Re: [RFC 2/3] sched/topology: fix sched groups on NUMA machines with mesh topology

From: Lauro Venancio
Date: Thu Apr 13 2017 - 16:21:11 EST


On 04/13/2017 12:48 PM, Peter Zijlstra wrote:
> On Thu, Apr 13, 2017 at 10:56:08AM -0300, Lauro Ramos Venancio wrote:
>> Currently, on a 4 nodes NUMA machine with ring topology, two sched
>> groups are generated for the last NUMA sched domain. One group has the
>> CPUs from NUMA nodes 3, 0 and 1; the other group has the CPUs from nodes
>> 1, 2 and 3. As CPUs from nodes 1 and 3 belongs to both groups, the
>> scheduler is unable to directly move tasks between these nodes. In the
>> worst scenario, when a set of tasks are bound to nodes 1 and 3, the
>> performance is severely impacted because just one node is used while the
>> other node remains idle.
> I feel a picture would be ever so much clearer.
>
>> This patch constructs the sched groups from each CPU perspective. So, on
>> a 4 nodes machine with ring topology, while nodes 0 and 2 keep the same
>> groups as before [(3, 0, 1)(1, 2, 3)], nodes 1 and 3 have new groups
>> [(0, 1, 2)(2, 3, 0)]. This allows moving tasks between any node 2-hops
>> apart.
> So I still have no idea what specifically goes wrong and how this fixes
> it. Changelog is impenetrable.
On a 4 nodes machine with ring topology, the last sched domain level
contains groups with 3 numa nodes each. So we have four possible groups:
(0, 1, 2) (1, 2, 3) (2, 3, 0)(3, 0, 1). As we need just two groups to
fill the sched domain, currently, the groups (3, 0, 1) and (1, 2, 3) are
used for all CPUs. The problem with it is that nodes 1 and 3 belongs to
both groups, becoming impossible to move tasks between these two nodes.

This patch uses different groups depending on the CPU they are
installed. So nodes 0 and 2 CPUs keep the same group as before: (3, 0,
1) and (1, 2, 3). Nodes 1 and 3 CPUs use the new groups: (0, 1, 2) and
(2, 3, 0). So the first pair of groups allows movement between nodes 0
and 2; and the second pair of groups allows movement between nodes 1 and 3.

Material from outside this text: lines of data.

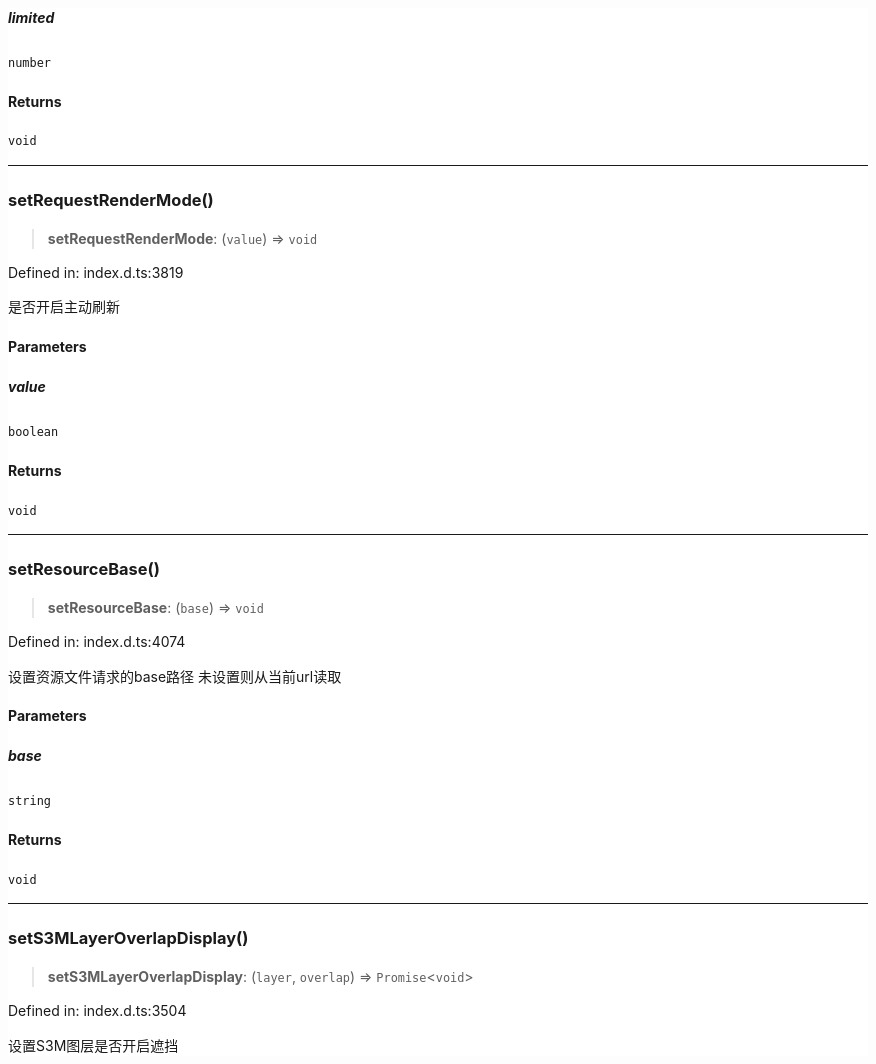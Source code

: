 ##### limited

`number`

#### Returns

`void`

***

### setRequestRenderMode()

> **setRequestRenderMode**: (`value`) => `void`

Defined in: index.d.ts:3819

是否开启主动刷新

#### Parameters

##### value

`boolean`

#### Returns

`void`

***

### setResourceBase()

> **setResourceBase**: (`base`) => `void`

Defined in: index.d.ts:4074

设置资源文件请求的base路径
未设置则从当前url读取

#### Parameters

##### base

`string`

#### Returns

`void`

***

### setS3MLayerOverlapDisplay()

> **setS3MLayerOverlapDisplay**: (`layer`, `overlap`) => `Promise`\<`void`\>

Defined in: index.d.ts:3504

设置S3M图层是否开启遮挡
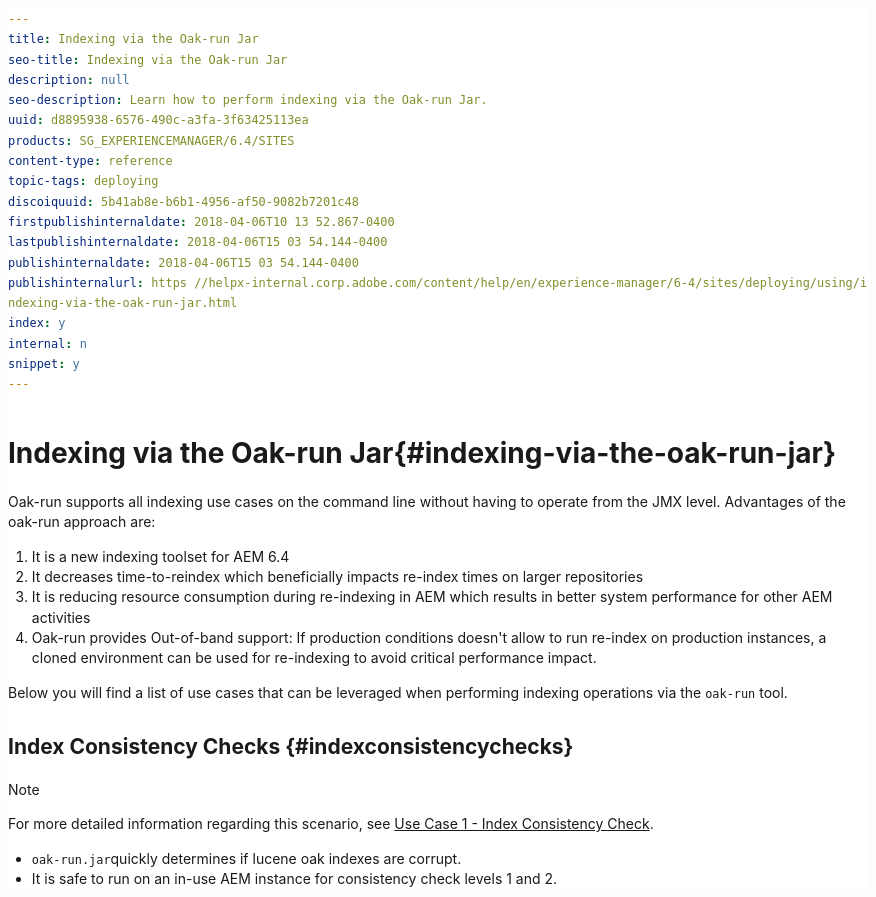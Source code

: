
 ```yaml
---
title: Indexing via the Oak-run Jar
seo-title: Indexing via the Oak-run Jar
description: null
seo-description: Learn how to perform indexing via the Oak-run Jar.
uuid: d8895938-6576-490c-a3fa-3f63425113ea
products: SG_EXPERIENCEMANAGER/6.4/SITES
content-type: reference
topic-tags: deploying
discoiquuid: 5b41ab8e-b6b1-4956-af50-9082b7201c48
firstpublishinternaldate: 2018-04-06T10 13 52.867-0400
lastpublishinternaldate: 2018-04-06T15 03 54.144-0400
publishinternaldate: 2018-04-06T15 03 54.144-0400
publishinternalurl: https //helpx-internal.corp.adobe.com/content/help/en/experience-manager/6-4/sites/deploying/using/indexing-via-the-oak-run-jar.html
index: y
internal: n
snippet: y
---
```


# Indexing via the Oak-run Jar{#indexing-via-the-oak-run-jar}

Oak-run supports all indexing use cases on the command line without having to operate from the JMX level. Advantages of the oak-run approach are:

1. It is a new indexing toolset for AEM 6.4
1. It decreases time-to-reindex which beneficially impacts re-index times on larger repositories
1. It is reducing resource consumption during re-indexing in AEM which results in better system performance for other AEM activities
1. Oak-run provides Out-of-band support: If production conditions doesn't allow to run re-index on production instances, a cloned environment can be used for re-indexing to avoid critical performance impact.

Below you will find a list of use cases that can be leveraged when performing indexing operations via the `oak-run` tool.

## Index Consistency Checks {#indexconsistencychecks}

>[!NOTE]
>
>For more detailed information regarding this scenario, see [Use Case 1 - Index Consistency Check](../../deploying/using/oak-run-indexing-usecases.md#main-pars-header).

* `oak-run.jar`quickly determines if lucene oak indexes are corrupt.
* It is safe to run on an in-use AEM instance for consistency check levels 1 and 2.
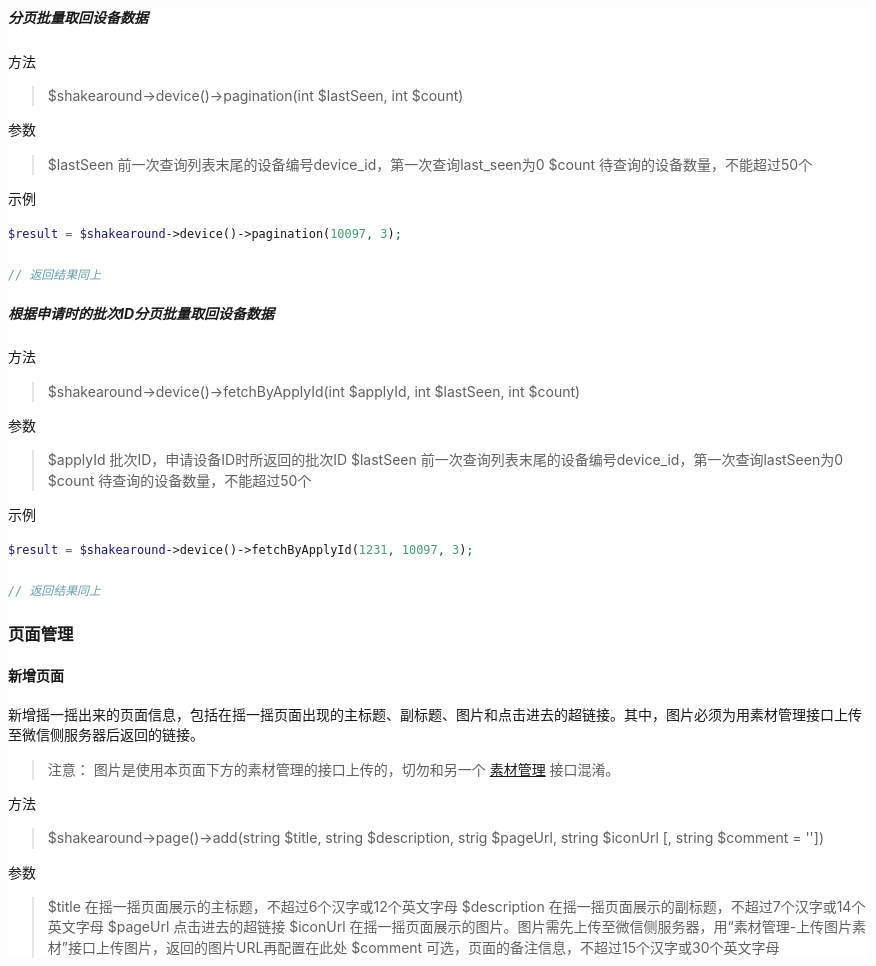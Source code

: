 ##### 分页批量取回设备数据

方法

> $shakearound->device()->pagination(int $lastSeen, int $count)

参数

> $lastSeen 前一次查询列表末尾的设备编号device_id，第一次查询last_seen为0
$count 待查询的设备数量，不能超过50个

示例

```php
$result = $shakearound->device()->pagination(10097, 3);

// 返回结果同上
```

##### 根据申请时的批次ID分页批量取回设备数据

方法

> $shakearound->device()->fetchByApplyId(int $applyId, int $lastSeen, int $count)

参数

> $applyId 批次ID，申请设备ID时所返回的批次ID
$lastSeen 前一次查询列表末尾的设备编号device_id，第一次查询lastSeen为0
$count 待查询的设备数量，不能超过50个

示例

```php
$result = $shakearound->device()->fetchByApplyId(1231, 10097, 3);

// 返回结果同上
```

### 页面管理

#### 新增页面

新增摇一摇出来的页面信息，包括在摇一摇页面出现的主标题、副标题、图片和点击进去的超链接。其中，图片必须为用素材管理接口上传至微信侧服务器后返回的链接。

> 注意：
图片是使用本页面下方的素材管理的接口上传的，切勿和另一个 [素材管理](material.html) 接口混淆。

方法

> $shakearound->page()->add(string $title, string $description, strig $pageUrl, string $iconUrl [, string $comment = ''])

参数

> $title 在摇一摇页面展示的主标题，不超过6个汉字或12个英文字母
$description 在摇一摇页面展示的副标题，不超过7个汉字或14个英文字母
$pageUrl 点击进去的超链接
$iconUrl 在摇一摇页面展示的图片。图片需先上传至微信侧服务器，用“素材管理-上传图片素材”接口上传图片，返回的图片URL再配置在此处
$comment 可选，页面的备注信息，不超过15个汉字或30个英文字母
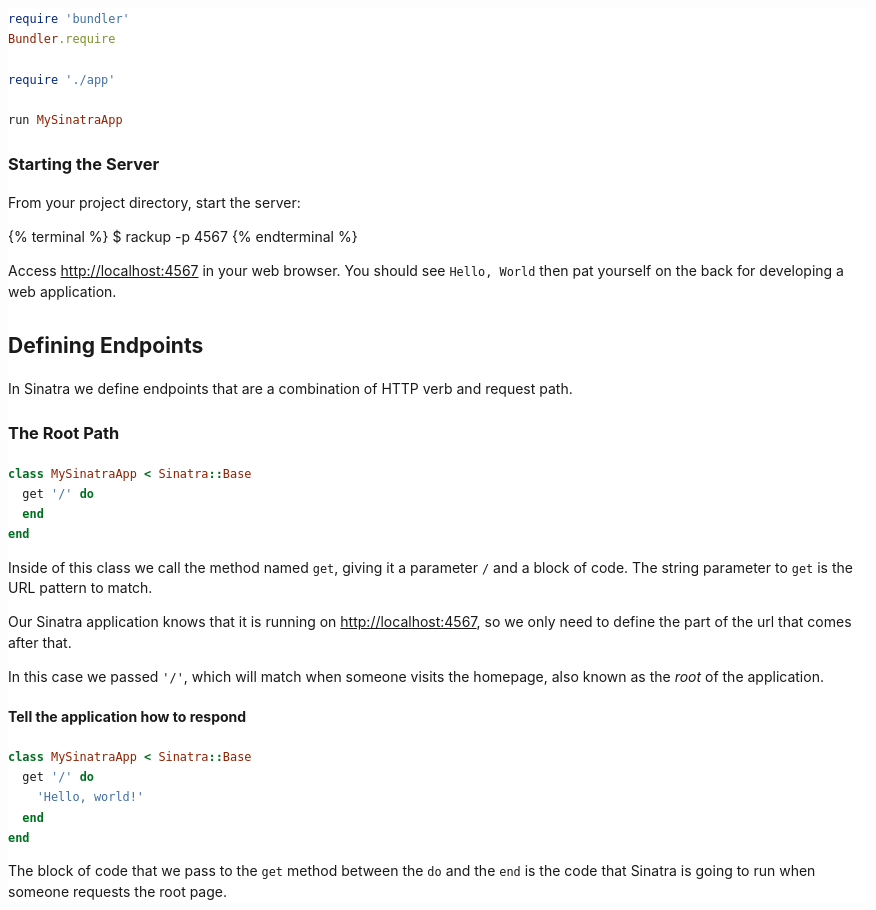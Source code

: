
 ```ruby
require 'bundler'
Bundler.require

require './app'

run MySinatraApp
```

### Starting the Server

From your project directory, start the server:

{% terminal %}
$ rackup -p 4567
{% endterminal %}

Access [http://localhost:4567](http://localhost:4567) in your web browser.
You should see `Hello, World` then pat yourself on the back for developing a
web application.

## Defining Endpoints

In Sinatra we define endpoints that are a combination of HTTP verb and request path.

### The Root Path

```ruby
class MySinatraApp < Sinatra::Base
  get '/' do
  end
end
```

Inside of this class we call the method named `get`, giving it a parameter
`/` and a block of code. The string parameter to `get` is the URL pattern to
match.

Our Sinatra application knows that it is running on
[http://localhost:4567](http://localhost:4567), so we only need to define the
part of the url that comes after that.

In this case we passed `'/'`, which will match when someone visits the
homepage, also known as the *root* of the application.

#### Tell the application how to respond

```ruby
class MySinatraApp < Sinatra::Base
  get '/' do
    'Hello, world!'
  end
end
```

The block of code that we pass to the `get` method between the `do`
and the `end` is the code that Sinatra is going to run when someone requests
the root page.
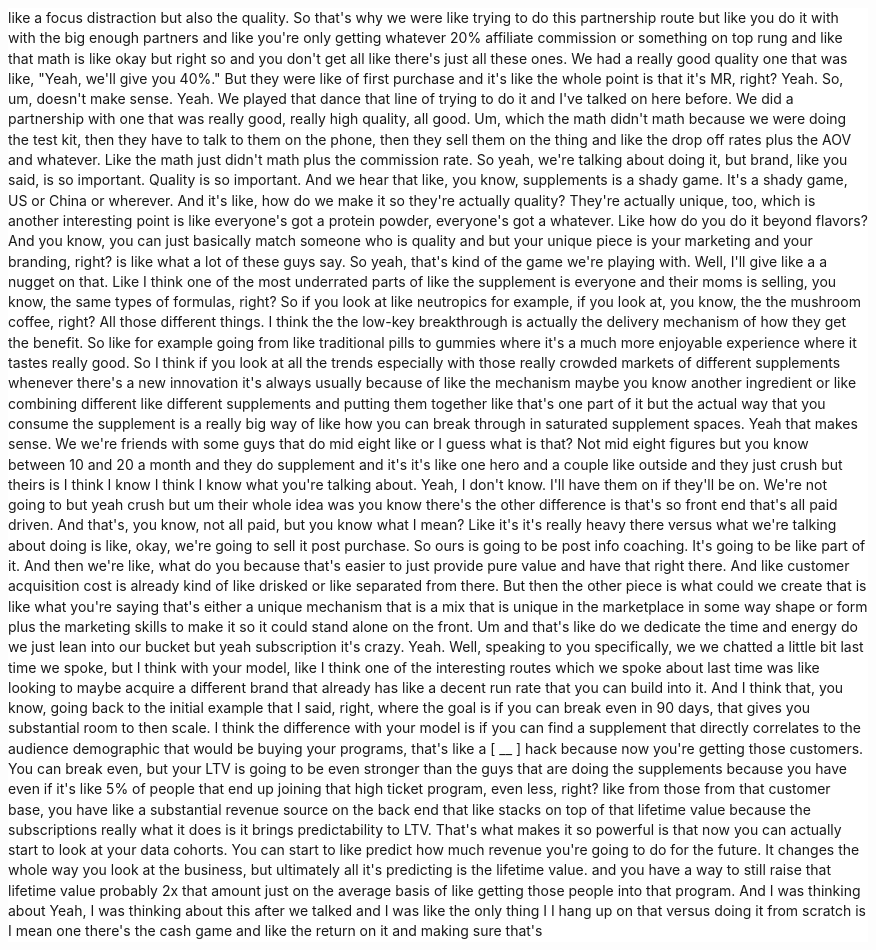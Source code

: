 like a focus distraction but also the quality. So that's why we were like trying to do this partnership route but like you do it with with the big enough partners and like you're only getting whatever 20% affiliate commission or something on top rung and like that math is like okay but right so and you don't get all like there's just all these ones. We had a really good quality one that was like, "Yeah, we'll give you 40%." But they were like of first purchase and it's like the whole point is that it's MR, right? Yeah. So, um, doesn't make sense. Yeah. We played that dance that line of trying to do it and I've talked on here before. We did a partnership with one that was really good, really high quality, all good. Um, which the math didn't math because we were doing the test kit, then they have to talk to them on the phone, then they sell them on the thing and like the drop off rates plus the AOV and whatever. Like the math just didn't math plus the commission rate. So yeah, we're talking about doing it, but brand, like you said, is so important. Quality is so important. And we hear that like, you know, supplements is a shady game. It's a shady game, US or China or wherever. And it's like, how do we make it so they're actually quality? They're actually unique, too, which is another interesting point is like everyone's got a protein powder, everyone's got a whatever. Like how do you do it beyond flavors? And you know, you can just basically match someone who is quality and but your unique piece is your marketing and your branding, right? is like what a lot of these guys say. So yeah, that's kind of the game we're playing with. Well, I'll give like a a nugget on that. Like I think one of the most underrated parts of like the supplement is everyone and their moms is selling, you know, the same types of formulas, right? So if you look at like neutropics for example, if you look at, you know, the the mushroom coffee, right? All those different things. I think the the low-key breakthrough is actually the delivery mechanism of how they get the benefit. So like for example going from like traditional pills to gummies where it's a much more enjoyable experience where it tastes really good. So I think if you look at all the trends especially with those really crowded markets of different supplements whenever there's a new innovation it's always usually because of like the mechanism maybe you know another ingredient or like combining different like different supplements and putting them together like that's one part of it but the actual way that you consume the supplement is a really big way of like how you can break through in saturated supplement spaces. Yeah that makes sense. We we're friends with some guys that do mid eight like or I guess what is that? Not mid eight figures but you know between 10 and 20 a month and they do supplement and it's it's like one hero and a couple like outside and they just crush but theirs is I think I know I think I know what you're talking about. Yeah, I don't know. I'll have them on if they'll be on. We're not going to but yeah crush but um their whole idea was you know there's the other difference is that's so front end that's all paid driven. And that's, you know, not all paid, but you know what I mean? Like it's it's really heavy there versus what we're talking about doing is like, okay, we're going to sell it post purchase. So ours is going to be post info coaching. It's going to be like part of it. And then we're like, what do you because that's easier to just provide pure value and have that right there. And like customer acquisition cost is already kind of like drisked or like separated from there. But then the other piece is what could we create that is like what you're saying that's either a unique mechanism that is a mix that is unique in the marketplace in some way shape or form plus the marketing skills to make it so it could stand alone on the front. Um and that's like do we dedicate the time and energy do we just lean into our bucket but yeah subscription it's crazy. Yeah. Well, speaking to you specifically, we we chatted a little bit last time we spoke, but I think with your model, like I think one of the interesting routes which we spoke about last time was like looking to maybe acquire a different brand that already has like a decent run rate that you can build into it. And I think that, you know, going back to the initial example that I said, right, where the goal is if you can break even in 90 days, that gives you substantial room to then scale. I think the difference with your model is if you can find a supplement that directly correlates to the audience demographic that would be buying your programs, that's like a [ __ ] hack because now you're getting those customers. You can break even, but your LTV is going to be even stronger than the guys that are doing the supplements because you have even if it's like 5% of people that end up joining that high ticket program, even less, right? like from those from that customer base, you have like a substantial revenue source on the back end that like stacks on top of that lifetime value because the subscriptions really what it does is it brings predictability to LTV. That's what makes it so powerful is that now you can actually start to look at your data cohorts. You can start to like predict how much revenue you're going to do for the future. It changes the whole way you look at the business, but ultimately all it's predicting is the lifetime value. and you have a way to still raise that lifetime value probably 2x that amount just on the average basis of like getting those people into that program. And I was thinking about Yeah, I was thinking about this after we talked and I was like the only thing I I hang up on that versus doing it from scratch is I mean one there's the cash game and like the return on it and making sure that's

I will improve the changelog.

> "From each CPU's persepective" doesn't really help, there already is a
> for_each_cpu() in.
The for_each_cpu() is used to iterate across all sched domain cpus. It
doesn't consider the CPU where the groups are being installed (parameter
cpu in build_overlap_sched_groups()). Currently, the parameter cpu is
used just for memory allocation and for ordering the groups, it doesn't
change the groups that are chosen. This patch uses the parameter cpu to
choose the first group, changing also, as consequence, the second group.
>
> Also, since I'm not sure what happend to the 4 node system, I cannot
> begin to imagine what would happen on the 8 node one.